Thin guards and  thin undercoat
Wide undercoat, thin guards
Wide guards, wide undercoat.
Wide guards, thin undercoat
In keeping all width's of hair shaft respective the thin guards and thin undercoat and the wide guards and thin undercoat are about the only coats you will see.  By nature the undercoat is softer and thinner like the down on a bird.  This is where the softness of a rex coat comes into play...this undercoat is meant to be there for warmth by nature and the guards are meant to protect the undercoat from harm (on a normal furred non-rex animal).

Texture can be controlled by the amount of guards, the thickness of the guards and the smoothness of the individual hair shaft of the guards.  Below is an illustration of the smoothness of the hair shaft of a guard hair.  (Undercoats can have this too but due to the thinner diameter of the hair shaft it is very difficult to feel.)
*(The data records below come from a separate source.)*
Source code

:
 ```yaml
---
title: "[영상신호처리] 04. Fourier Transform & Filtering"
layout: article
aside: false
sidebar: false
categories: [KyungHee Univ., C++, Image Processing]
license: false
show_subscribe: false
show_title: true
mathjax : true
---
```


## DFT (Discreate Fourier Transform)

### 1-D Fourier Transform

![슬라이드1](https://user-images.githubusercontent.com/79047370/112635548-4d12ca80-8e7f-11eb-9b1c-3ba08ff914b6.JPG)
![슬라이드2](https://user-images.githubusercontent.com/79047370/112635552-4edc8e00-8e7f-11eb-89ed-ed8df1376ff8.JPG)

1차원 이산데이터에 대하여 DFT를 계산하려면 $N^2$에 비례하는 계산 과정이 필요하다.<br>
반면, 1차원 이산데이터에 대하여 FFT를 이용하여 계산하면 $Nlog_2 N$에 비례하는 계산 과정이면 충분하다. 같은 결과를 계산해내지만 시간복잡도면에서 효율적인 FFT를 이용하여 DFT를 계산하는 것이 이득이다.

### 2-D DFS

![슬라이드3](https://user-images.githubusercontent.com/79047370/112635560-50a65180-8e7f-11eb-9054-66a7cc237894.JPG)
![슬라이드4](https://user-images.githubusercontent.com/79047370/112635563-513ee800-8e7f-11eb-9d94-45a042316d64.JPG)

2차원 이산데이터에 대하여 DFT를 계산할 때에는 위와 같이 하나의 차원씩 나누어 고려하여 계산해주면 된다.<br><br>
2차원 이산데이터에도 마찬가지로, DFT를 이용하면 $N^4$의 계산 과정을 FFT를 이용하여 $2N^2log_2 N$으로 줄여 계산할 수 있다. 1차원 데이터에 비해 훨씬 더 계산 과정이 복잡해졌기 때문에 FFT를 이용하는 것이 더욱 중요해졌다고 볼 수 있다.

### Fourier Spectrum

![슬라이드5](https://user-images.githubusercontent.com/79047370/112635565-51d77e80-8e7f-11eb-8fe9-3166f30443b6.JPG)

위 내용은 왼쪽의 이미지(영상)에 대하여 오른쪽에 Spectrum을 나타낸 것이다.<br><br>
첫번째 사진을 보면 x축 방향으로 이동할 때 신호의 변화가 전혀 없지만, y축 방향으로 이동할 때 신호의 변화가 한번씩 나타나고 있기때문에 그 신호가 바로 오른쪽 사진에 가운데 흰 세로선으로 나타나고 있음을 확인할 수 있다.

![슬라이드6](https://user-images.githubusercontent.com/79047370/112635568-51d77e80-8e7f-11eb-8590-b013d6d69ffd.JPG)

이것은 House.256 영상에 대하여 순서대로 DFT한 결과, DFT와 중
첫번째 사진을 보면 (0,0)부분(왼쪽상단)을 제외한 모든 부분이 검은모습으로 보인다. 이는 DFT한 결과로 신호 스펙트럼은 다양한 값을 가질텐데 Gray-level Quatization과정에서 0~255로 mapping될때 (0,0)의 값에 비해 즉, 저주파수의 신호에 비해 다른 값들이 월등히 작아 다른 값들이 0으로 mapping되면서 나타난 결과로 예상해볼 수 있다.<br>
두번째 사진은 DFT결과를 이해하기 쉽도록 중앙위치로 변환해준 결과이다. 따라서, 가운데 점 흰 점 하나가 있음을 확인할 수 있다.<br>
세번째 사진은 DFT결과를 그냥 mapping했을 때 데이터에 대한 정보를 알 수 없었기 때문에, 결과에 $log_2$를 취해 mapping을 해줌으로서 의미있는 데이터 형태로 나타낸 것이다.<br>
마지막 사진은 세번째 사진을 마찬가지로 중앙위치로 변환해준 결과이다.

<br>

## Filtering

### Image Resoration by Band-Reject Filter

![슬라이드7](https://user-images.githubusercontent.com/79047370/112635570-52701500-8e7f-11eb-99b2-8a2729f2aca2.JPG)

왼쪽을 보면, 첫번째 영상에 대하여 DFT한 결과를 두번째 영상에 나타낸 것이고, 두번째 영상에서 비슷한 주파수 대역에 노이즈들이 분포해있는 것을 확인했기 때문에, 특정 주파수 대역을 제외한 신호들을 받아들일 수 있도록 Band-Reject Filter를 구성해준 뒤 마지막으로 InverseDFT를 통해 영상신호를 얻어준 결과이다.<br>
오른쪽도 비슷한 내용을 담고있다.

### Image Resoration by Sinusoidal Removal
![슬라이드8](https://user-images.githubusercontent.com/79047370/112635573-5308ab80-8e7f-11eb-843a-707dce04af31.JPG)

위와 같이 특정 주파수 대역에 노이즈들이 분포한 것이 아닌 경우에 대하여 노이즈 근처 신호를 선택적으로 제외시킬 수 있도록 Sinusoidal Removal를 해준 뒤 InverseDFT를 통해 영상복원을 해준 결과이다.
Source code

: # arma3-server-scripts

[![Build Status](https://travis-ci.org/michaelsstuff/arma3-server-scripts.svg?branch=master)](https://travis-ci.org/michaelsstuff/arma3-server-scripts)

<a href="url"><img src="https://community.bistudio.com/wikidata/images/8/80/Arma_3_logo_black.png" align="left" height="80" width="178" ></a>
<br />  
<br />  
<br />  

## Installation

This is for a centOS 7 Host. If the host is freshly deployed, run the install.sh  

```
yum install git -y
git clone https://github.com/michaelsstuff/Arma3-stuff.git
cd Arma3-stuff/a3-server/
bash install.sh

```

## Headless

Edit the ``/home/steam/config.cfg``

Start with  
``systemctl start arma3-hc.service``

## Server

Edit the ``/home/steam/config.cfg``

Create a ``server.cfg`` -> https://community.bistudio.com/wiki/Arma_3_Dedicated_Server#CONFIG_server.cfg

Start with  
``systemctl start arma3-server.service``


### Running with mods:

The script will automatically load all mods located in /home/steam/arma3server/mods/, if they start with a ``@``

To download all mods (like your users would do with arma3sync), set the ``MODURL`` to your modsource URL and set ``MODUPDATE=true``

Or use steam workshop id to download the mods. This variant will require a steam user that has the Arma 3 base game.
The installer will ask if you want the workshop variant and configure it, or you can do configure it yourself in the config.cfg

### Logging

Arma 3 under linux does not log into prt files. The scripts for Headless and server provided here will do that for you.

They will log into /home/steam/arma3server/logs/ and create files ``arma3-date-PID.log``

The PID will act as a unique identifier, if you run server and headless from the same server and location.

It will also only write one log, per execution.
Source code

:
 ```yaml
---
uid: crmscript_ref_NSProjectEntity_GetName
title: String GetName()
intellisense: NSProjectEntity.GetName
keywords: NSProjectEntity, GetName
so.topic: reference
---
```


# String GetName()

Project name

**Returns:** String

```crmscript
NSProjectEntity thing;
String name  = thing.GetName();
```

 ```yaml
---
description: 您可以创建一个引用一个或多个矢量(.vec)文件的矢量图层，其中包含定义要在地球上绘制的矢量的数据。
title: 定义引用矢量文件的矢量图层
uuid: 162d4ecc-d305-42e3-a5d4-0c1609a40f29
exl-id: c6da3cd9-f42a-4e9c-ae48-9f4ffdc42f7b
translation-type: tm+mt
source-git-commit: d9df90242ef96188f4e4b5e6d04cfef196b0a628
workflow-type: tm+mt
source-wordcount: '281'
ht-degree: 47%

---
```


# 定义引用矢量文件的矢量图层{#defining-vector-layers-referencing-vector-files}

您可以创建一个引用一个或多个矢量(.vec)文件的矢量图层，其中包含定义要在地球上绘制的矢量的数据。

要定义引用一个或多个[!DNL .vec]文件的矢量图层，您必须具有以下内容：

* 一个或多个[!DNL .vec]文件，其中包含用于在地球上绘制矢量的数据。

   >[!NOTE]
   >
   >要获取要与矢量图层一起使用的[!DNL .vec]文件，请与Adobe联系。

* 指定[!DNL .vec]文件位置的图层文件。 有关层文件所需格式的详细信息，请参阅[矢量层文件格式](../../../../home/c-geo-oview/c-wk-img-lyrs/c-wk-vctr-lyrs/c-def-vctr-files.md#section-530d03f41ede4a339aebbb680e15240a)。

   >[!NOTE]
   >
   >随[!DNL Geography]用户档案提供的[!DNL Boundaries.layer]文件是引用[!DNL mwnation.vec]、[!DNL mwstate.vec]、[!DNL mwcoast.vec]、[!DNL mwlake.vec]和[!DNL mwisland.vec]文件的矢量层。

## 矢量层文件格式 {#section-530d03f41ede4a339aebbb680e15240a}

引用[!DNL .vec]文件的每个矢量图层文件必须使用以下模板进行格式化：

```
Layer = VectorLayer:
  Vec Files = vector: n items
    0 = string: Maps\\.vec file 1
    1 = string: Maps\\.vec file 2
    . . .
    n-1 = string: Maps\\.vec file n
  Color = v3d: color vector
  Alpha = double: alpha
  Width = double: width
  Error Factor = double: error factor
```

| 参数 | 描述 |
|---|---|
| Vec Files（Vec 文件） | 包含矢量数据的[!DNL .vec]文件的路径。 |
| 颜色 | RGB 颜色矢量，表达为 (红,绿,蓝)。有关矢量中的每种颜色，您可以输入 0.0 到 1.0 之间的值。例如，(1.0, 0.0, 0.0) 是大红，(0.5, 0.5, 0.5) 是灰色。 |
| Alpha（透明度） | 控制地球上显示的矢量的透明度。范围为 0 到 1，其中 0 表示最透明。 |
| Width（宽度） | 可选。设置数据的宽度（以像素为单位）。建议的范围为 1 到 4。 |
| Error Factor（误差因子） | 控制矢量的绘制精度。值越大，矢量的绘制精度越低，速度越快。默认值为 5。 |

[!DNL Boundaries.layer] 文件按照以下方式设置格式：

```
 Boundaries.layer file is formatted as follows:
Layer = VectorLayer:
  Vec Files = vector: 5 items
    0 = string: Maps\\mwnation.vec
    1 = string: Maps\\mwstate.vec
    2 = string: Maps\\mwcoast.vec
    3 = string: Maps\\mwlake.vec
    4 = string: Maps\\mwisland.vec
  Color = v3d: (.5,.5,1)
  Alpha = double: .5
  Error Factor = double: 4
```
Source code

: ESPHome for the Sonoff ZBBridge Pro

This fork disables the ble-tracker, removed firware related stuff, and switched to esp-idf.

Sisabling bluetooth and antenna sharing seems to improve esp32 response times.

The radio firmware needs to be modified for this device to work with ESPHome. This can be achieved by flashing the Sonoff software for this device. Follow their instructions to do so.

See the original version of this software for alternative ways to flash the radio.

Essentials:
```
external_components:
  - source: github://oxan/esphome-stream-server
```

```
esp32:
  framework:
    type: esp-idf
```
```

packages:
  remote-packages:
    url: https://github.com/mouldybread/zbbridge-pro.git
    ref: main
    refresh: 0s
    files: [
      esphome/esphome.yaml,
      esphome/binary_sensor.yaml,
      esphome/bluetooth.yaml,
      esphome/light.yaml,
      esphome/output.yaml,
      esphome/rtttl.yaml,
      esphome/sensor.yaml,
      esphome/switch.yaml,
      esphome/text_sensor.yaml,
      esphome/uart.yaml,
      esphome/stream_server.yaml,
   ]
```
As fur (or hair) grows it forms scales on the surface of the hair shaft that can only be seen under a high powered microscope but they CAN be felt and the barbed coat will often have more "drag" as the hand is pulled backwards across it.  This drag can be confused with coarseness as it cannot be seen but only felt.  and are pictured (as if magnified) below.
Barbed
The scales formed are pulled away or grow away from the center of the hair shaft much like the scales on a fish with dropsy (research this fish disease at your own risk...it gives me the shivvers to look at it...AACK!!!)  Long story short...the unconnected overlapping ends of the scales stick out away from the body of the fish (AACK!!!  Shivver!!!)
Smooth
The scales formed as the fur grows are very close together and tight to the center of the fur shaft.  This coat will often be a very shiny reflective coat and will appear and feel very slick.  This reminds me of the scales on a healthy fish.
Drag- Drag is defined as the grippiness of the coat, a coat with alot of drag will feel sticky, kinda like velcro but not as harsh as velcro.  It will cause your hand to slow and feel like you are being held back in your movement as you bring your hand backwards across the fur.  Drag can be caused by a barbed coat, a coat with guards that are thick or a coat that has guards standing out above the coat's shorter guards.  Slick smooth coats will often have very little drag and very harsh coats will have a ton of drag.  In my opinion somewhere in the middle should be preferred (but at this time the slicker coat is preferred by most judges).

The trick is to find a balance between all of these traits and then to be able to MAINTAIN that balance in generations to come.

And YOU thought Rex coats were EASY to determine the quality of...still think so???